(Beginning of EXERCISE DATA)
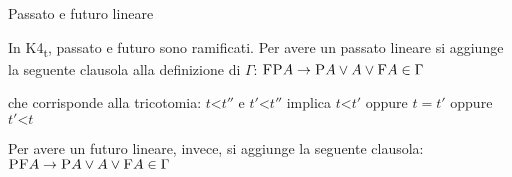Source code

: \documentclass{beamer}
\begin{document}
\setlength{\columnsep}{-17em}
\begin{frame}{Passato e futuro lineare}
    \begin{multicols}{2}
    In K4\textsubscript{t}, passato e futuro sono ramificati.\endgraf\vspace{1em}
    Per avere un passato lineare si aggiunge la seguente clausola alla definizione di $\Gamma$:\endgraf\vspace{1em}
    \centering $\textsc{FP}A \to \textsc{P}A \lor A \lor \textsc{F}A \in \Gamma$\endgraf\vspace{1em}
    \raggedright che corrisponde alla tricotomia:\endgraf\vspace{1em}
    \centering $t \texttt{<} {t''}$ e ${t'} \texttt{<} {t''}$ implica 
    $t \texttt{<} {t'} $ oppure $t = {t'}$ oppure ${t'} \texttt{<} t$\endgraf\vspace{2em}
    \raggedright Per avere un futuro lineare, invece, si aggiunge la seguente clausola:\endgraf\vspace{1em}
    \centering $\textsc{PF}A \to \textsc{P}A \lor A \lor \textsc{F}A \in \Gamma$\endgraf
    \raggedright
    \endgraf
    \columnbreak
    \begin{flushright}
    \end{flushright}
    \end{multicols}
\end{frame}
\setlength{\columnsep}{10pt} %
\end{document}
(End of EXERCISE DATA)
Each line from the one containing "Per avere un passato" to the end of the entries above should be copied exactly, and no other line.

-- RESULT --
    Per avere un passato lineare si aggiunge la seguente clausola alla definizione di $\Gamma$:\endgraf\vspace{1em}
    \centering $\textsc{FP}A \to \textsc{P}A \lor A \lor \textsc{F}A \in \Gamma$\endgraf\vspace{1em}
    \raggedright che corrisponde alla tricotomia:\endgraf\vspace{1em}
    \centering $t \texttt{<} {t''}$ e ${t'} \texttt{<} {t''}$ implica 
    $t \texttt{<} {t'} $ oppure $t = {t'}$ oppure ${t'} \texttt{<} t$\endgraf\vspace{2em}
    \raggedright Per avere un futuro lineare, invece, si aggiunge la seguente clausola:\endgraf\vspace{1em}
    \centering $\textsc{PF}A \to \textsc{P}A \lor A \lor \textsc{F}A \in \Gamma$\endgraf
    \raggedright
    \endgraf
    \columnbreak
    \begin{flushright}
    \end{flushright}
    \end{multicols}
\end{frame}
\setlength{\columnsep}{10pt} %
\end{document}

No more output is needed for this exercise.